Prüfen macht lecker
Stürzen, schnuppern, schmecken – bis ein Joghurt das Zeichen „Geprüfte Qualität Schleswig-Holstein“ tragen darf, muss er allerhand Analysen und Tests bestehen.
Für jede der insgesamt fünf Produktgruppen gelten spezielle Qualitäts- und Prüfbestimmungen. So auch für Molkereiprodukte. Streng sind sie immer. Ein Prüfverfahren beginnt auf dem Betrieb des Herstellers. Die zweite Stufe erfolgt im unabhängigen Labor für Lebensmittelprüfungen. Das letzte Wort hat schließlich der Qualitätsausschuss. Wie das im Einzelnen vor sich geht? Folgen Sie dem 4 Jahreszeiten Joghurt: frisch gekürt im Jubiläumsjahr …
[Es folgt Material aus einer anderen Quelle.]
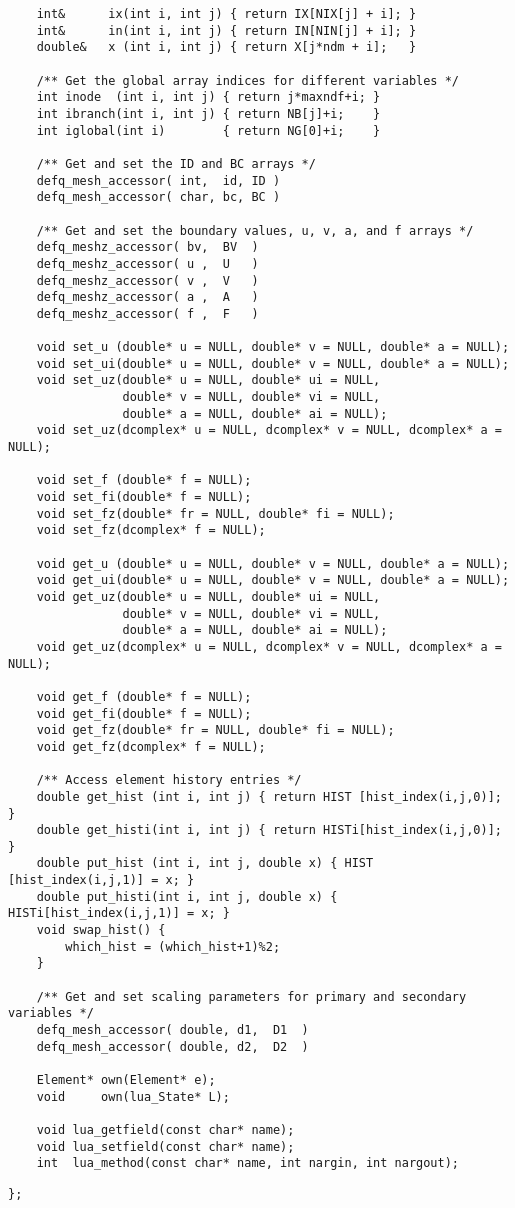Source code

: \begin{verbatim}
    int&      ix(int i, int j) { return IX[NIX[j] + i]; }
    int&      in(int i, int j) { return IN[NIN[j] + i]; }
    double&   x (int i, int j) { return X[j*ndm + i];   }

    /** Get the global array indices for different variables */
    int inode  (int i, int j) { return j*maxndf+i; }
    int ibranch(int i, int j) { return NB[j]+i;    }
    int iglobal(int i)        { return NG[0]+i;    }

    /** Get and set the ID and BC arrays */
    defq_mesh_accessor( int,  id, ID )
    defq_mesh_accessor( char, bc, BC )

    /** Get and set the boundary values, u, v, a, and f arrays */
    defq_meshz_accessor( bv,  BV  )
    defq_meshz_accessor( u ,  U   )
    defq_meshz_accessor( v ,  V   )
    defq_meshz_accessor( a ,  A   )
    defq_meshz_accessor( f ,  F   )

    void set_u (double* u = NULL, double* v = NULL, double* a = NULL);
    void set_ui(double* u = NULL, double* v = NULL, double* a = NULL);
    void set_uz(double* u = NULL, double* ui = NULL,
                double* v = NULL, double* vi = NULL,
                double* a = NULL, double* ai = NULL);
    void set_uz(dcomplex* u = NULL, dcomplex* v = NULL, dcomplex* a = NULL);

    void set_f (double* f = NULL);
    void set_fi(double* f = NULL);
    void set_fz(double* fr = NULL, double* fi = NULL);
    void set_fz(dcomplex* f = NULL);

    void get_u (double* u = NULL, double* v = NULL, double* a = NULL);
    void get_ui(double* u = NULL, double* v = NULL, double* a = NULL);
    void get_uz(double* u = NULL, double* ui = NULL,
                double* v = NULL, double* vi = NULL,
                double* a = NULL, double* ai = NULL);
    void get_uz(dcomplex* u = NULL, dcomplex* v = NULL, dcomplex* a = NULL);

    void get_f (double* f = NULL);
    void get_fi(double* f = NULL);
    void get_fz(double* fr = NULL, double* fi = NULL);
    void get_fz(dcomplex* f = NULL);

    /** Access element history entries */
    double get_hist (int i, int j) { return HIST [hist_index(i,j,0)]; }
    double get_histi(int i, int j) { return HISTi[hist_index(i,j,0)]; }
    double put_hist (int i, int j, double x) { HIST [hist_index(i,j,1)] = x; }
    double put_histi(int i, int j, double x) { HISTi[hist_index(i,j,1)] = x; }
    void swap_hist() {
        which_hist = (which_hist+1)%2;
    }

    /** Get and set scaling parameters for primary and secondary variables */
    defq_mesh_accessor( double, d1,  D1  )
    defq_mesh_accessor( double, d2,  D2  )

    Element* own(Element* e);
    void     own(lua_State* L);

    void lua_getfield(const char* name);
    void lua_setfield(const char* name);
    int  lua_method(const char* name, int nargin, int nargout);

\end{verbatim}
\begin{verbatim}
};

\end{verbatim}
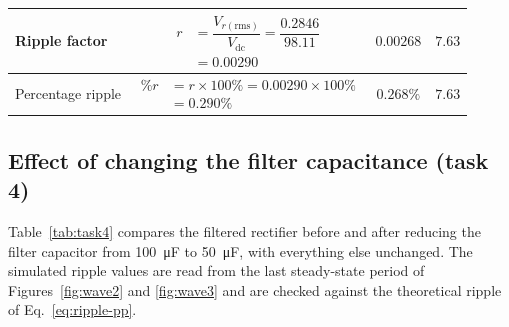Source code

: \documentclass[12pt,a4paper]{article}
\begin{document}
\begin{table}[H]
\begin{tabular}{|>{\raggedright\arraybackslash}p{2.7cm}|c|c|c|}
			\hline
			Ripple factor & $\begin{aligned}r &= \dfrac{V_{r(\mathrm{rms})}}{V_{\mathrm{dc}}} = \dfrac{0.2846}{98.11} \\ &= 0.00290\end{aligned}$ & $0.00268$ & $7.63$ \\
			\hline
			Percentage ripple & $\begin{aligned}\%r &= r\times100\% = 0.00290\times100\% \\ &= 0.290\%\end{aligned}$ & $0.268\%$ & $7.63$ \\
			\hline
		\end{tabular}
	\end{table}
	
	
	\subsection{Effect of changing the filter capacitance (task 4)}
	\label{sec:task4}
	Table~\ref{tab:task4} compares the filtered rectifier before and after reducing the filter capacitor from \SI{100}{\micro\farad} to \SI{50}{\micro\farad}, with everything else unchanged. The simulated ripple values are read from the last steady-state period of Figures~\ref{fig:wave2} and \ref{fig:wave3} and are checked against the theoretical ripple of Eq.~\eqref{eq:ripple-pp}.
	
\end{document}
Im Kühlregal steht eine neue Joghurtsorte. Zwischen den üblichen Schraubgläsern und blickdichten Bechern fällt der durchsichtige Henkeltopf sofort auf. Mit dem Kuh- und Landschaftsmotiv wirkt er pur und nordisch. Das passt gut zum Vollmilch-Naturjoghurt von den Öko Melkburen. Die machen auch die 4 Jahreszeiten Milch. Sie ist nicht nur Biolandzertifiziert, sondern auch mit dem Gütezeichen ausgezeichnet. Genau wie dieser Joghurt. Das sind erst mal genügend Argumente, um im Einkaufskorb zu landen.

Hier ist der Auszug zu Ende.